From: Andrew C. West (email@example.com)
Date: Thu Jun 05 2003 - 05:23:57 EDT
On Wed, 4 Jun 2003 18:11:48 -0500 , "Mount, Rob (Robert F)" wrote:
> I am investigating differing behavior in various environments of the
> wide-character version of the C function isAlpha with respect to
> character U+30FC KATAKANA-HIRAGANA PROLONGED SOUND MARK.
> The UNICODE documents seem abiguous on this point: the General
> Catetory is "Lm" which, although informative instead of normative,
> would seem to imply that it is alphabetic; likewise
> DerivedCoreProperties-4.0.0.txt indicates that it is alphabetic; but
> PropList-4.0.0.txt contains two records - one indicating that it is
> a diacritic, one that indicates it is an extender.

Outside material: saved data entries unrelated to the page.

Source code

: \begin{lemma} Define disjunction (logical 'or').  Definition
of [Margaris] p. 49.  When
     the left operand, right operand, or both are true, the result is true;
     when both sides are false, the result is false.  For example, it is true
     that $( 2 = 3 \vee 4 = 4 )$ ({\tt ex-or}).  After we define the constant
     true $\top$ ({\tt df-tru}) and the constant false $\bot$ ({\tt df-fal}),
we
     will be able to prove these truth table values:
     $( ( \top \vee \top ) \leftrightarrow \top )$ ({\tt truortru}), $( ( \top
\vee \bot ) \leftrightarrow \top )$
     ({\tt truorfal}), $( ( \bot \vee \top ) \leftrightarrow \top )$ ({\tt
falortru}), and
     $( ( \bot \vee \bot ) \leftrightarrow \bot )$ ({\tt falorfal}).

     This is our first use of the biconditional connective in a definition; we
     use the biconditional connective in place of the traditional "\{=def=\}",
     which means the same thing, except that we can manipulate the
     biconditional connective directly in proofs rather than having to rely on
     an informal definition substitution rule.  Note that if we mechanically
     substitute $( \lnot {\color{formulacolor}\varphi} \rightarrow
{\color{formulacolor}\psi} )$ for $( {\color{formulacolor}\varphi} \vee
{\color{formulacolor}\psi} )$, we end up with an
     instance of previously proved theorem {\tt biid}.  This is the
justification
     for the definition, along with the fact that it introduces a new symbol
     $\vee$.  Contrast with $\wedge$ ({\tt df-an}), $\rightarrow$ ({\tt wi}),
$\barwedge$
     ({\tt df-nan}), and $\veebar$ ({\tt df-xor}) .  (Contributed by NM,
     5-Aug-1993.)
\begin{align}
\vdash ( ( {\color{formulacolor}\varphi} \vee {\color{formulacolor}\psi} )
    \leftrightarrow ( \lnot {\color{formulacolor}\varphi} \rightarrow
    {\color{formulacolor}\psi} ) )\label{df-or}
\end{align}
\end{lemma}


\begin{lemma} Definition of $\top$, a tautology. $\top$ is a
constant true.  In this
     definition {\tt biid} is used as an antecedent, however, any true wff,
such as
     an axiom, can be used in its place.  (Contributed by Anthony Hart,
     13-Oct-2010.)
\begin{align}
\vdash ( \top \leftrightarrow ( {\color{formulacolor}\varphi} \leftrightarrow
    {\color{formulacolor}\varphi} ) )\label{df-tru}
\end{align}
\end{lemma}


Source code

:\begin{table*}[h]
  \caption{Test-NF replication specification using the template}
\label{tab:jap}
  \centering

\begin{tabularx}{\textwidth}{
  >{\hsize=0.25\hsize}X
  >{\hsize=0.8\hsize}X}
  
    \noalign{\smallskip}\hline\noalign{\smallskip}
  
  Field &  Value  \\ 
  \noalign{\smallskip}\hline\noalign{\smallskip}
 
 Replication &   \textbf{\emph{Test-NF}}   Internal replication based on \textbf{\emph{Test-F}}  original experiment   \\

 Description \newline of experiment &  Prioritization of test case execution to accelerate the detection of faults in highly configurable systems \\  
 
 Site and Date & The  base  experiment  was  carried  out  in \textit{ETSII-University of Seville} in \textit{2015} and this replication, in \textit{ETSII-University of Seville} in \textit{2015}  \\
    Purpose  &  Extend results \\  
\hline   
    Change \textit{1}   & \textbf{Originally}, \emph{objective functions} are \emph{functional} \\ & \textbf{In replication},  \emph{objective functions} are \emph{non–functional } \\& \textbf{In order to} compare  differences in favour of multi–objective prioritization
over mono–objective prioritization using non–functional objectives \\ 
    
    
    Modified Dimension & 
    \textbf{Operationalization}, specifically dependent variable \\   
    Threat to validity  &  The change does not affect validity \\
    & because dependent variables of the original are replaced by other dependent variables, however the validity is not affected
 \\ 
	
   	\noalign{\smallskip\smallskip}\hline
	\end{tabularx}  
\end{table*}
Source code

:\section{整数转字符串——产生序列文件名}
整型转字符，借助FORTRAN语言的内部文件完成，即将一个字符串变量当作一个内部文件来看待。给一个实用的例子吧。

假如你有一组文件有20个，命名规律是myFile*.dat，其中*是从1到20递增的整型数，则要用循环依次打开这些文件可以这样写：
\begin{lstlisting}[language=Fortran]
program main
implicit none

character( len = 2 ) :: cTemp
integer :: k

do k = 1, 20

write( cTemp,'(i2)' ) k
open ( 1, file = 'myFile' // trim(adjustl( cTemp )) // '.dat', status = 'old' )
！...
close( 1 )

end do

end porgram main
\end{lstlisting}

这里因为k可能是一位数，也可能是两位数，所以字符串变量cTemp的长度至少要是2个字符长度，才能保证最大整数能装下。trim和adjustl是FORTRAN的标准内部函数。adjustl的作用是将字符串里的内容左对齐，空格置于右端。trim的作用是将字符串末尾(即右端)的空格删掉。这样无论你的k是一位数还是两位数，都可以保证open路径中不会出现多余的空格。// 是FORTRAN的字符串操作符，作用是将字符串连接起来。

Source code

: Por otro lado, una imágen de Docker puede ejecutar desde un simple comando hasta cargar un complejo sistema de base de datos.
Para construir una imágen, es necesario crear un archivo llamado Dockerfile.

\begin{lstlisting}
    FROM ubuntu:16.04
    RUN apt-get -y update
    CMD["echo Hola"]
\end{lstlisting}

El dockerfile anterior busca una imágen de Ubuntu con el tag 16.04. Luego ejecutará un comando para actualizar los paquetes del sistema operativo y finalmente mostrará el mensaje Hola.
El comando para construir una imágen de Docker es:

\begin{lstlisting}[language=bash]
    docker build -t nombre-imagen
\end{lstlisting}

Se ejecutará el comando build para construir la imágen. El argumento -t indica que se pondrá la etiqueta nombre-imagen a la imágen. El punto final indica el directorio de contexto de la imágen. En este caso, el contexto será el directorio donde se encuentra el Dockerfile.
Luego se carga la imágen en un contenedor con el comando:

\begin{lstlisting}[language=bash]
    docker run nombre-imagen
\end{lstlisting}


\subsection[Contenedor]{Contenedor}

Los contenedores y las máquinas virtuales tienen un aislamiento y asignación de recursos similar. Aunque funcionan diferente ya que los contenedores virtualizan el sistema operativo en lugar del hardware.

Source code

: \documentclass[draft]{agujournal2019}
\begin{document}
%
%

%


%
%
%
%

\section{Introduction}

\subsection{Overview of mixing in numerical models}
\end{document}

U+30FC (KATAKANA-HIRAGANA PROLONGED SOUND MARK) is, I would say, identical in
function to U+02D0 (MODIFIER LETTER TRIANGULAR COLON) that is used to indicate a
long vowel in IPA. Both U+30FC and U+02D0 are signs that are appended to a
character representing a vowel to indicate that it is a long vowel sound.
Both U+30FC and U+02D0 have a General Category of "Lm" (Modifier_Letter), and in
PropList.txt are included under the Extender property. However only U+30FC is
also included under the Diacritic property. Likewise, U+1843 (MONGOLIAN LETTER
TODO LONG VOWEL SIGN), which has a similar function to U+30FC, is classified as
an Extender but not as a Diacritic.
The definition of "Extender" in UCD.html is :
"Characters whose principal function is to extend the value or shape of a
preceding alphabetic character. Typical of these are length and iteration marks."
U+30FC, U+02D0 and U+30FC are indeed all "length marks", and are rightly
classified as Extenders.
But why then is U+30FC alone also classified as a Diacritic (according to
UCD.html "Characters that linguistically modify the meaning of another character
to which they apply") ? As far as I am aware U+30FC does not "linguistically
modify the meaning of another character" other than lengthen a preceding vowel.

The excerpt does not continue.